The 2013, Hyundai Motor's (OTC:HYMTF) Veloster was named the "Coolest New Car Under $18,000" by Kelly Blue Book. Too bad looks and price aren't everything. Both Edmunds and Consumer Guide gave the Veloster a less than glowing review. Consumer Guide pulled no punches:
Hyundai's own Accent is far more comfortable and enjoyable to drive. If that's not sporty enough, spend a bit more money on a Nissan Juke. I rarely say this about a car, but the Veloster should be avoided at all costs.

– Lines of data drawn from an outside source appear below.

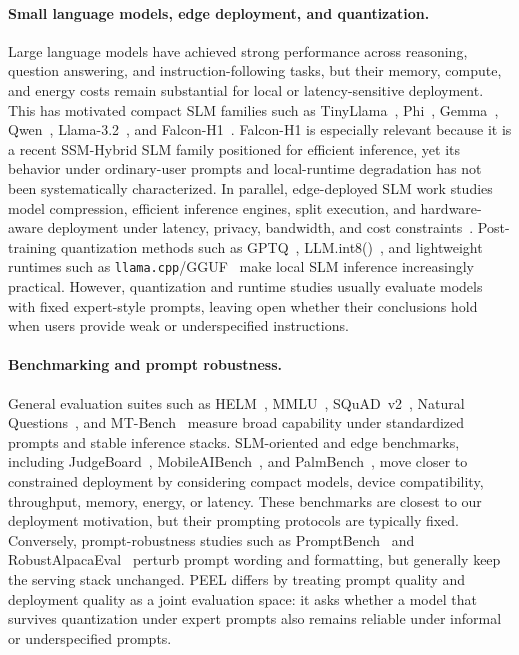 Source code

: \documentclass[letterpaper]{article} %
\begin{document}
\paragraph{Small language models, edge deployment, and quantization.}
Large language models have achieved strong performance across reasoning,
question answering, and instruction-following tasks, but their memory, compute,
and energy costs remain substantial for local or latency-sensitive deployment.
This has motivated compact SLM families such as TinyLlama~\cite{TinyLlama},
Phi~\cite{phi4}, Gemma~\cite{gemma2}, Qwen~\cite{qwen2025},
Llama-3.2~\cite{llama3}, and Falcon-H1~\cite{falconh1}. Falcon-H1 is especially
relevant because it is a recent SSM-Hybrid SLM family positioned for efficient
inference, yet its behavior under ordinary-user prompts and local-runtime
degradation has not been systematically characterized. In parallel,
edge-deployed SLM work studies model compression, efficient inference engines,
split execution, and hardware-aware deployment under latency, privacy,
bandwidth, and cost constraints~\cite{llm_edge,Mobileaibench,li2025palmbench}.
Post-training quantization methods such as GPTQ~\cite{gptq2022},
LLM.int8()~\cite{llmint8}, and lightweight runtimes such as
\texttt{llama.cpp}/GGUF~\cite{gguf} make local SLM inference increasingly
practical. However, quantization and runtime studies usually evaluate models
with fixed expert-style prompts, leaving open whether their conclusions hold
when users provide weak or underspecified instructions. 

\paragraph{Benchmarking and prompt robustness.}
General evaluation suites such as HELM~\cite{helm2022}, MMLU~\cite{mmlu2021},
SQuAD~v2~\cite{squad2}, Natural Questions~\cite{nqopen}, and
MT-Bench~\cite{mtbench2023} measure broad capability under standardized prompts
and stable inference stacks. SLM-oriented and edge benchmarks, including
JudgeBoard~\cite{smlbenchmark}, MobileAIBench~\cite{Mobileaibench}, and
PalmBench~\cite{li2025palmbench}, move closer to constrained deployment by
considering compact models, device compatibility, throughput, memory, energy,
or latency. These benchmarks are closest to our deployment motivation, but their
prompting protocols are typically fixed. Conversely, prompt-robustness studies
such as PromptBench~\cite{zhu2023promptrobust} and
RobustAlpacaEval~\cite{ralpaca2024} perturb prompt wording and formatting, but
generally keep the serving stack unchanged. PEEL differs by treating prompt
quality and deployment quality as a joint evaluation space: it asks whether a
model that survives quantization under expert prompts also remains reliable
under informal or underspecified prompts.
\end{document}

More pointedly, since the Veloster was released in the U.S. in 2011, overall, monthly sales have declined year over year. So will consumers like Hyundai's aggressive new 2014 Veloster? Or is it doomed to fail?
2013 doesn't look great
The 2013 base Veloster has a starting MSRP of $17,600 and comes with a 1.6-liter four-cylinder engine, which produces 138 hp and 132 pound-feet of torque. Further, it gets an EPA-estimated 27 mpg city, 37 mpg highway, and 31 mpg combined. Unfortunately, that's not enough to drive sales. In October, Hyundai reported that it sold 2,175 Velosters in the U.S., compared with 2,464 for the same time last year -- an 11.7% decrease. Moreover, year-to-date sales came in at 25,448, compared with 30,802 for the same time last year -- a 17.4% decrease.
In comparison with its competitors, Honda Motor's (NYSE:HMC) CR-Z sold 325 units in October, compared with 244 for the same time last year -- a 33.2% increase, while BMW's (OTC:BAMXF) Mini Cooper sold 3,145 units in October compared with 4,052 for the same time last year, a 22.4% decrease, and Toyota Motors' (NYSE:TM) Scion tC sold 1,499 units in October, compared with 1,654 for the same time last year, a 9.4% decrease.
Can a turbo drive sales?
Overall, U.S sales of sporty hatchback and coupe-esque cars like the Veloster fell 18% in October, according to Good Car Bad Car. And the only thing that's changed about the 2014 base Veloster is daytime running lights and a backup camera. The 2014 Turbo Veloster, on the other hand, has been described as "aggressive" and gets brake-actuated torque vectoring and an engine-sound generator, but that still may not be enough to stop the downward spiral of Vector sales. In fact, according to Veloster enthusiast dissuasion boards, waiting to buy a 2014 Turbo isn't worth it.
What this means for investors
In the U.S., the Veloster is Hyundai's sixth best-selling vehicle, and it has seen a steady decline in sales. However, that doesn't mean it's time to throw in the Hyundai towel. According to its third-quarter results, Hyundai's global retail sales increased 7.5% compared with the same time last year, and both sales revenue and gross profit, increased. More importantly, retail sales in China increased 29.1%, and U.S sales increased 1.6%. Even better? Hyundai's stock price has gone from $32.75 a share on Nov. 1, 2012, to $56.65 a share as of this writing.
Consequently, while the Veloster may not be driving sales, and the 2014 model probably won't turn that around, Hyundai could still make a great addition to your auto-stock portfolio.